New energy and funding pledges from the United States and China have raised negotiators’ hopes, but many G20 countries – including leading polluters such as China and India – have yet to announce updates of their short-term climate plans.
Sharma said national action plans needed to include more ambitious targets for emissions reduction.
‘The decisive decade’
US climate envoy John Kerry also urged big economies to commit to more radical policies.
“We now have about 55 percent of global GDP [gross domestic product] committed to undertake tracks that will hold the temperature to 1.5 degrees,” he said.
Wealthy nations pledged about 10 ago to mobilise $100bn a year to help vulnerable countries adapt and transition to cleaner energy, but they are still short of their 2020 goal.
“The bottom line is, folks, as we stand here today, we believe we can make enormous progress in Glasgow, moving rapidly towards the new goals that the science is telling us we must achieve,’’ Kerry said.
That means achieving a 45 percent reduction in carbon emissions in the next 10 years. “This is the decisive decade,” Kerry said.
However, he noted, the sum of all 191 submissions as they are currently written would increase emissions between now and 2030 by 16 percent.
Financing climate action will be vital to the success of COP26, said Oscar Soria, campaign director at the US-based activist network Avaaz who was in Milan for the talks.
“Developing and developed nations should urgently sit together to design a plan. Without real money at the table it will be difficult to build trust in the negotiations in Glasgow,” Soria said.
Failure to act
The 2015 Paris accord committed nations to limit global warming to “well below” 2C (3.6F) through sweeping emissions cuts and to gun for a safer cap of 1.5C.
But in the six years since the landmark deal, greenhouse gas emissions have continued to rise along with disasters such as drought, flooding and storms supercharged by rising temperatures.
“I do not underestimate the amount of work which is required,” Sharma told reporters.
“There was a consensus we need to collectively do more … and a number of parties pointed out it’s on all of us but particularly for the G20 nations”, which produce 80 percent of all manmade emissions.
“Everybody acknowledges that Glasgow is likely to be a critical point for setting ambition for the next decade,” Sharma said.
There are several potential sticking points for COP26 delegates.

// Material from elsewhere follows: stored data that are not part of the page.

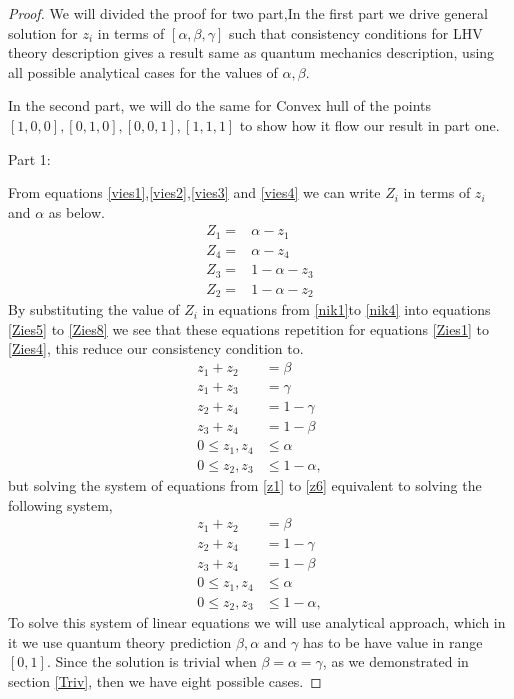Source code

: \begin{proof}
We will divided the proof for two part,In the first part we drive general solution for $z_i$ in terms of $[\alpha, \beta, \gamma]$ such that consistency conditions for LHV theory description gives a result same as quantum mechanics description, using all possible analytical cases for the values of $\alpha,\beta $.


In the second part, we will do the same for Convex hull of the points $[1, 0, 0], [0, 1, 0], [0, 0, 1], [1, 1, 1]$  to show how it flow our result in part one.

Part 1:

From equations \ref{vies1},\ref{vies2},\ref{vies3} and \ref{vies4} we can write $Z_i$ in terms of $z_i$ and $\alpha$ as below.
\begin{align}
Z_1=&\alpha-z_1\label{nik1}\\
Z_4=&\alpha-z_4\label{nik2}\\
Z_3=&1-\alpha-z_3\label{nik3}\\
Z_2=&1-\alpha-z_2\label{nik4}
\end{align}
By substituting the value of $Z_i$ in equations from \ref{nik1}to \ref{nik4} into equations \ref{Zies5} to \ref{Zies8} we see that these equations repetition for equations \ref{Zies1} to \ref{Zies4}, this reduce our consistency condition to.
\begin{align}
z_1+z_2&=\beta\label{z1}\\
z_1+z_3&=\gamma\label{z2}\\
z_2+z_4&=1-\gamma\label{z4}\\
z_3+z_4&=1-\beta\label{z3}\\
0\leq z_1,z_4& \leq \alpha\label{z5}\\
0\leq z_2,z_3 &\leq 1- \alpha\label{z6},
\end{align}
but solving the system of equations from \ref{z1} to \ref{z6} equivalent to solving the following system,
\begin{align}
z_1+z_2&=\beta\label{z1}\\
z_2+z_4&=1-\gamma\label{z42}\\
z_3+z_4&=1-\beta\label{z32}\\
0\leq z_1,z_4& \leq \alpha\label{z52}\\
0\leq z_2,z_3 &\leq 1- \alpha\label{z62},
\end{align}
To solve this system of linear equations we will use analytical approach, which in it we use quantum theory prediction $\beta, \alpha \text{ and } \gamma$ has to be have value in range $[0,1]$.
Since the solution is trivial when $\beta=\alpha=\gamma$, as  we demonstrated in section \ref{Triv}, then we have eight  possible cases.


\end{proof}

As well as finalising the Paris deal “rulebook” – including rules governing carbon market and unified reporting timeframes – countries need to redouble their efforts to slash carbon pollution.

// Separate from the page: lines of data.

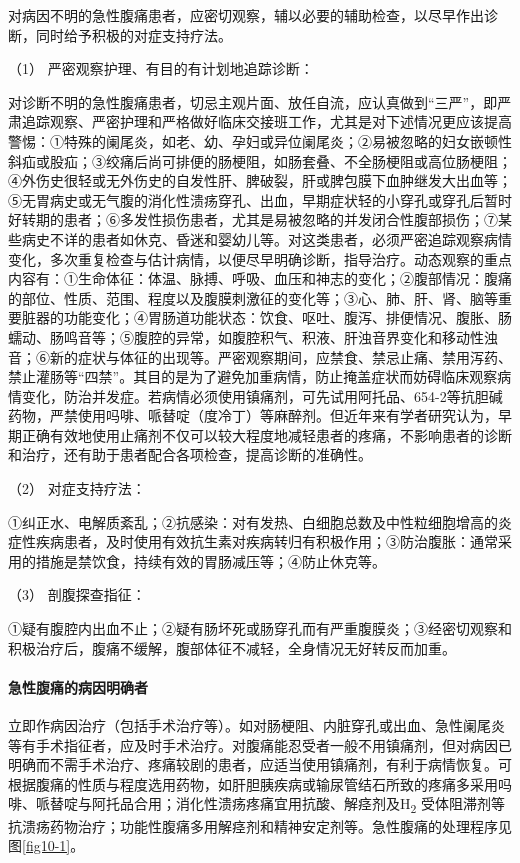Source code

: 对病因不明的急性腹痛患者，应密切观察，辅以必要的辅助检查，以尽早作出诊断，同时给予积极的对症支持疗法。

\hypertarget{text00026.htmlux5cux23CHP1-10-3-1-2-1}{}
（1） 严密观察护理、有目的有计划地追踪诊断：

对诊断不明的急性腹痛患者，切忌主观片面、放任自流，应认真做到“三严”，即严肃追踪观察、严密护理和严格做好临床交接班工作，尤其是对下述情况更应该提高警惕：①特殊的阑尾炎，如老、幼、孕妇或异位阑尾炎；②易被忽略的妇女嵌顿性斜疝或股疝；③绞痛后尚可排便的肠梗阻，如肠套叠、不全肠梗阻或高位肠梗阻；④外伤史很轻或无外伤史的自发性肝、脾破裂，肝或脾包膜下血肿继发大出血等；⑤无胃病史或无气腹的消化性溃疡穿孔、出血，早期症状轻的小穿孔或穿孔后暂时好转期的患者；⑥多发性损伤患者，尤其是易被忽略的并发闭合性腹部损伤；⑦某些病史不详的患者如休克、昏迷和婴幼儿等。对这类患者，必须严密追踪观察病情变化，多次重复检查与估计病情，以便尽早明确诊断，指导治疗。动态观察的重点内容有：①生命体征：体温、脉搏、呼吸、血压和神志的变化；②腹部情况：腹痛的部位、性质、范围、程度以及腹膜刺激征的变化等；③心、肺、肝、肾、脑等重要脏器的功能变化；④胃肠道功能状态：饮食、呕吐、腹泻、排便情况、腹胀、肠蠕动、肠鸣音等；⑤腹腔的异常，如腹腔积气、积液、肝浊音界变化和移动性浊音；⑥新的症状与体征的出现等。严密观察期间，应禁食、禁忌止痛、禁用泻药、禁止灌肠等“四禁”。其目的是为了避免加重病情，防止掩盖症状而妨碍临床观察病情变化，防治并发症。若病情必须使用镇痛剂，可先试用阿托品、654-2等抗胆碱药物，严禁使用吗啡、哌替啶（度冷丁）等麻醉剂。但近年来有学者研究认为，早期正确有效地使用止痛剂不仅可以较大程度地减轻患者的疼痛，不影响患者的诊断和治疗，还有助于患者配合各项检查，提高诊断的准确性。

\hypertarget{text00026.htmlux5cux23CHP1-10-3-1-2-2}{}
（2） 对症支持疗法：

①纠正水、电解质紊乱；②抗感染：对有发热、白细胞总数及中性粒细胞增高的炎症性疾病患者，及时使用有效抗生素对疾病转归有积极作用；③防治腹胀：通常采用的措施是禁饮食，持续有效的胃肠减压等；④防止休克等。

\hypertarget{text00026.htmlux5cux23CHP1-10-3-1-2-3}{}
（3） 剖腹探查指征：

①疑有腹腔内出血不止；②疑有肠坏死或肠穿孔而有严重腹膜炎；③经密切观察和积极治疗后，腹痛不缓解，腹部体征不减轻，全身情况无好转反而加重。

\paragraph{急性腹痛的病因明确者}

立即作病因治疗（包括手术治疗等）。如对肠梗阻、内脏穿孔或出血、急性阑尾炎等有手术指征者，应及时手术治疗。对腹痛能忍受者一般不用镇痛剂，但对病因已明确而不需手术治疗、疼痛较剧的患者，应适当使用镇痛剂，有利于病情恢复。可根据腹痛的性质与程度选用药物，如肝胆胰疾病或输尿管结石所致的疼痛多采用吗啡、哌替啶与阿托品合用；消化性溃疡疼痛宜用抗酸、解痉剂及H\textsubscript{2}
受体阻滞剂等抗溃疡药物治疗；功能性腹痛多用解痉剂和精神安定剂等。急性腹痛的处理程序见图\ref{fig10-1}。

However, an assessment last month showed even the most up-to-date national emissions cutting plans – known as nationally determined contributions, or NDCs – put Earth on course to warm a “catastrophic” 2.7C this century.
‘The survival of humanity’
Some signatories to Paris, notably Russia and Saudi Arabia, have been openly reticent to endorse the 1.5C goal, preferring instead to emphasise the “well below” 2C target.
Without taking names, Kerry on Saturday said “‘well below’ means well below, contrary to some who are trying to assert that 2C was the target”.
“The common-sense meaning of that is that it’s not 1.9 or 1.8, or 1.7C.”
Frans Timmermans, the European Union’s deputy climate chief, said he expected major emitters India and China to submit more ambitious climate plans in the run-up to Glasgow.
“There can be no doubt in anybody’s mind that we are fighting for the survival of humanity and that the climate crisis and the threat of ecocide are the biggest threats humanity faces,” he said.
“The world is really coming to terms with the fact that we need to act and act now, and I expect also India and China to make a substantial contribution to keep us within reach of 1.5C.”
Andreas Sieber, policy coordinator at the Climate Action Network, said in order for Glasgow to get off on the right foot, a forthcoming climate finance plan “must show how developed countries will meet and exceed the promise of $100bn in climate finance”.